From an engineering standpoint, the actual modification work on the ET camera was relatively simple, requiring only a single wire to be clipped in the electronics box to disable the timing circuit.

“Description of Change: Crit. 3 ET camera system electronics box modified to allow operational run time beyond currently designed run-time (15 minutes after g-switch activation),” noted STS-135’s ET-138 SSP FRR Presentation (all FRR presentations available on L2).

“Change requested by SSP to provide extended video of tank during re-entry / break-up. Change requires deactivating timer circuit by removing g-switch signal to logic board (g-switch wire clipped, insulated and taped). Camera operation now limited by battery life (~90 minutes).”

The approval for the modification came after the work was successfully demonstrated on a spare box at the Michoud Assembly Facility (MAF) in New Orleans.

“Rationale for Acceptance: Modification demonstrated on spare unit at MAF. G-switch verified operational prior to modification. Electronic box output verified beyond 15 minutes run time (>40 minutes before manually shut down),” added the FRR presentation.

“Electronics box lid to be re-installed per engineering requirements. RTV sealant applied to mating surface. New fasteners / loctite. Camera system open-loop functional test planned to re-verify system operation. Battery re-charged prior to launch.”

The FRR presentation also listed the expected problems with the footage, adding that technicians will attempt to record the video feed, as opposed to feeding it live to NASA TV, etc.

“Performance Expectations. Camera lens / visibility may be obscured due to TPS erosion during highheating re-entry environments. Real-time video coverage limited by ground tracking station availability.
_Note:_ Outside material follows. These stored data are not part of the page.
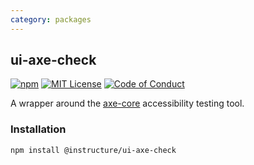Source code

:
 ```yaml
---
category: packages
---
```


## ui-axe-check

[![npm][npm]][npm-url]
[![MIT License][license-badge]][license]
[![Code of Conduct][coc-badge]][coc]

A wrapper around the [axe-core](https://axe-core.org/) accessibility testing tool.

### Installation

```sh
npm install @instructure/ui-axe-check
```

[npm]: https://img.shields.io/npm/v/@instructure/ui-axe-check.svg
[npm-url]: https://npmjs.com/package/@instructure/ui-axe-check
[license-badge]: https://img.shields.io/npm/l/instructure-ui.svg?style=flat-square
[license]: https://github.com/instructure/instructure-ui/blob/master/LICENSE.md
[coc-badge]: https://img.shields.io/badge/code%20of-conduct-ff69b4.svg?style=flat-square
[coc]: https://github.com/instructure/instructure-ui/blob/master/CODE_OF_CONDUCT.md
Majority of data expected to be recorded and not live feed.”

However, the PRCB presentation did add that the video of the footage will be made available, likely prior to an edit, similar to other videos recorded on orbit, prior to transmission on NASA TV.

In summary, the FRR approved the change – pending no dissent at the Agency FRR next week – with hope a good level of unique footage will be captured via the modified camera system.

“Camera System Modification Provides Robust Option to Provide Video. Coverage of ET During Re-entry,” summarized the ET-138 FRR presentation. “Modification Demonstrated on Spare Unit. Change will be Implemented via Field Engineering Change.”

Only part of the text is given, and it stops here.